EXERCISE DIRECTIONS
Going through the data below, copy out each line where the word "object" shows up.

++++++++++

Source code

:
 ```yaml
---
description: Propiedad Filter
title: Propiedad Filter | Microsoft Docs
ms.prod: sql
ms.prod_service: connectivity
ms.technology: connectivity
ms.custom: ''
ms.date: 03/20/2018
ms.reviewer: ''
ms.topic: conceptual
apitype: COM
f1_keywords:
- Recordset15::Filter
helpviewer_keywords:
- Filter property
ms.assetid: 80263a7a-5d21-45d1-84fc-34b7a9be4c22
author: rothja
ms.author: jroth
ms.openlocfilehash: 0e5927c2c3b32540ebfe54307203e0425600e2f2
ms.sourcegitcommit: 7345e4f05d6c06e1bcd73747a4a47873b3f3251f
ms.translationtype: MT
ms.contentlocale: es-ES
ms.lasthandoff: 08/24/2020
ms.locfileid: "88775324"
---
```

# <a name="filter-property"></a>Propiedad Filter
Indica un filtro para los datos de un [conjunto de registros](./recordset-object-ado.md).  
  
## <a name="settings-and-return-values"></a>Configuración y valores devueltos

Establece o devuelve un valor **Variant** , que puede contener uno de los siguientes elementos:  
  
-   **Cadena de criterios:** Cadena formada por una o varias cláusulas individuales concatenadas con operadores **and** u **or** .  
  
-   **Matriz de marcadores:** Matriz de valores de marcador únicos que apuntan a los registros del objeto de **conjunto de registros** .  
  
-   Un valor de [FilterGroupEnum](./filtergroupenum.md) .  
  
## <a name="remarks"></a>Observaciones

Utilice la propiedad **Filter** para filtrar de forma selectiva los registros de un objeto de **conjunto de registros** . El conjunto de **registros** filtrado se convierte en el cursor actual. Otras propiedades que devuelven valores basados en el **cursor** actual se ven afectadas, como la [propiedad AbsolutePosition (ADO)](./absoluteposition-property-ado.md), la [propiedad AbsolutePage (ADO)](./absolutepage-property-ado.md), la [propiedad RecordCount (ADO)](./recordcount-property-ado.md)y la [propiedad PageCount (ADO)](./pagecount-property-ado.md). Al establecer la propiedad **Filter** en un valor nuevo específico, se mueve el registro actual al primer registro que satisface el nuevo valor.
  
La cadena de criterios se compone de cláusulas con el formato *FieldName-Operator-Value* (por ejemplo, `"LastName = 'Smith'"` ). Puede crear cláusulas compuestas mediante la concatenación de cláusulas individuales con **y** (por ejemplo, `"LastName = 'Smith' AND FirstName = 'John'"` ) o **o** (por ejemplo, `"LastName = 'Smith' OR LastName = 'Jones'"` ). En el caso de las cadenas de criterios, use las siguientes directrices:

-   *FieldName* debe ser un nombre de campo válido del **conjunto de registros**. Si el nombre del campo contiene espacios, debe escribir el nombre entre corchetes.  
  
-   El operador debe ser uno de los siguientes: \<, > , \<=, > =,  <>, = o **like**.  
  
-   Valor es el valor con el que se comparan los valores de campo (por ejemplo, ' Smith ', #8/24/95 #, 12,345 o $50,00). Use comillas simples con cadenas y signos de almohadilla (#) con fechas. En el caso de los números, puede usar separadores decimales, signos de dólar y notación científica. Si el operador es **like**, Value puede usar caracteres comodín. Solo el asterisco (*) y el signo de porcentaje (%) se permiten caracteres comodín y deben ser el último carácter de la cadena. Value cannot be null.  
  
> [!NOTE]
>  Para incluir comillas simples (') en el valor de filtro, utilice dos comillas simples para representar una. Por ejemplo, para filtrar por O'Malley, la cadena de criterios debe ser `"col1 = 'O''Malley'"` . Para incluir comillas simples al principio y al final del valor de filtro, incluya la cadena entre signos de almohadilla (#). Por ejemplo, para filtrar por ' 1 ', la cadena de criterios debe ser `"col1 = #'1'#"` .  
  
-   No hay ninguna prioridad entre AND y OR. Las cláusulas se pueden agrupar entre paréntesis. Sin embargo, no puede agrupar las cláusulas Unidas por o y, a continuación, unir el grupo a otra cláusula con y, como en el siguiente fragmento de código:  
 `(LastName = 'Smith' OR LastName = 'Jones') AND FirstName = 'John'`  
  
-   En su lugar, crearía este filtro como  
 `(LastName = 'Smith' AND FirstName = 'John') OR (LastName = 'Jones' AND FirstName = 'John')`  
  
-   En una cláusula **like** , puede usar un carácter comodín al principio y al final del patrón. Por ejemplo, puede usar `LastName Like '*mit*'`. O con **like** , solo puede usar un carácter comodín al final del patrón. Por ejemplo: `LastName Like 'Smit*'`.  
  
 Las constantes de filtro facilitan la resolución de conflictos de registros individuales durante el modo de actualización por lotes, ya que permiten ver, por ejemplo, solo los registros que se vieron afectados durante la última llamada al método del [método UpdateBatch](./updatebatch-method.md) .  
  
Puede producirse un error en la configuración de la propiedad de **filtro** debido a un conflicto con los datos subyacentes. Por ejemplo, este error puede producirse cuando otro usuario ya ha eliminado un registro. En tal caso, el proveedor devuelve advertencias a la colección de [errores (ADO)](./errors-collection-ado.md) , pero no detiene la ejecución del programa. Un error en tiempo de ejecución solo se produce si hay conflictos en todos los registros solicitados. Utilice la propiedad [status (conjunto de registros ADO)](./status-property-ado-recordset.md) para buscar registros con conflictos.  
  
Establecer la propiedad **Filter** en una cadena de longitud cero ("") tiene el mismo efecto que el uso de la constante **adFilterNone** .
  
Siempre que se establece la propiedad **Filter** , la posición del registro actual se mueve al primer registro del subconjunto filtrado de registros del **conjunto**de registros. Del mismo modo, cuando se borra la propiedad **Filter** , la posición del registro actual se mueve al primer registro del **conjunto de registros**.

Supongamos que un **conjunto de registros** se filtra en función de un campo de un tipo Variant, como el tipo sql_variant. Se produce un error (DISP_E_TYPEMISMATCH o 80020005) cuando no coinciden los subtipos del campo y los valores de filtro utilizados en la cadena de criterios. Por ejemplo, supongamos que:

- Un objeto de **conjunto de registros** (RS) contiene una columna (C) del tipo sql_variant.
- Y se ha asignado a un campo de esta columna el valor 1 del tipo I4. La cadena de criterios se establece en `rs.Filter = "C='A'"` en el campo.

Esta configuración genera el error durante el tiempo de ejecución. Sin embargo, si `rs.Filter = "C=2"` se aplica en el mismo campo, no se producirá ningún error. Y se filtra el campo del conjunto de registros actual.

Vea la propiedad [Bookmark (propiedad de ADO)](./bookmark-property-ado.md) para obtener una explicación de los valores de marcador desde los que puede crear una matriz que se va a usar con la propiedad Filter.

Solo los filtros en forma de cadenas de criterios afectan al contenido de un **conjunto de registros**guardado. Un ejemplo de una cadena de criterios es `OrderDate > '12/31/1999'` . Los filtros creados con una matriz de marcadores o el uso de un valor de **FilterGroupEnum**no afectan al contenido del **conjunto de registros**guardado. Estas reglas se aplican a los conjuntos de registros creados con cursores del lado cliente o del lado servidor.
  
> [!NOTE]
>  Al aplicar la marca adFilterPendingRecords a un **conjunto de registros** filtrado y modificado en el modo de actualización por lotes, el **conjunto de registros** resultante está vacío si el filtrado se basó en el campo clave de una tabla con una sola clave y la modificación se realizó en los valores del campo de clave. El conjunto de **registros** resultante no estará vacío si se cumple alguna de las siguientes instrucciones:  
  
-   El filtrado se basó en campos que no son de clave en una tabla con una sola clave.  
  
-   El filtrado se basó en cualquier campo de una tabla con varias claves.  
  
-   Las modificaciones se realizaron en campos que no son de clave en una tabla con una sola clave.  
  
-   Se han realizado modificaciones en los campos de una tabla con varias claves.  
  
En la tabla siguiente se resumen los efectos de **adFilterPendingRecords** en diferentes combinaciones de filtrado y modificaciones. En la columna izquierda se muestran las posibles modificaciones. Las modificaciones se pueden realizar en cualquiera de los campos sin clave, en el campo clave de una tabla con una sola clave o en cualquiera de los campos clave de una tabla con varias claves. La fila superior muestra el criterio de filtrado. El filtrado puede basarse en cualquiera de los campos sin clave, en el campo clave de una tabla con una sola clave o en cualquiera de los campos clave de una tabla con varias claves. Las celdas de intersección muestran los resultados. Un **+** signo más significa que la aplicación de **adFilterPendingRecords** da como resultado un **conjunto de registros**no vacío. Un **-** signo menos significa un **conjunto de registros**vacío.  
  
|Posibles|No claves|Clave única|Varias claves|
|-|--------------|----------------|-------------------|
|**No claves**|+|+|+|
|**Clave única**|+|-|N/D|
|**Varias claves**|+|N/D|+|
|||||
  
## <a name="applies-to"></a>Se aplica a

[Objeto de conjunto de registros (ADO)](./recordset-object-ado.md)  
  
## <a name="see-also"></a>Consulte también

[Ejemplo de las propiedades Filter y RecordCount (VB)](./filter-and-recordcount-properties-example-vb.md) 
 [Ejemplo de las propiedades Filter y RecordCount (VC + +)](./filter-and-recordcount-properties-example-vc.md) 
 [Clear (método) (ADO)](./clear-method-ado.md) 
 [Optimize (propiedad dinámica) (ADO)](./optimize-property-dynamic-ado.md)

++++++++++

SOLUTION
Indica un filtro para los datos de un [conjunto de registros](./recordset-object-ado.md).  
[Objeto de conjunto de registros (ADO)](./recordset-object-ado.md)  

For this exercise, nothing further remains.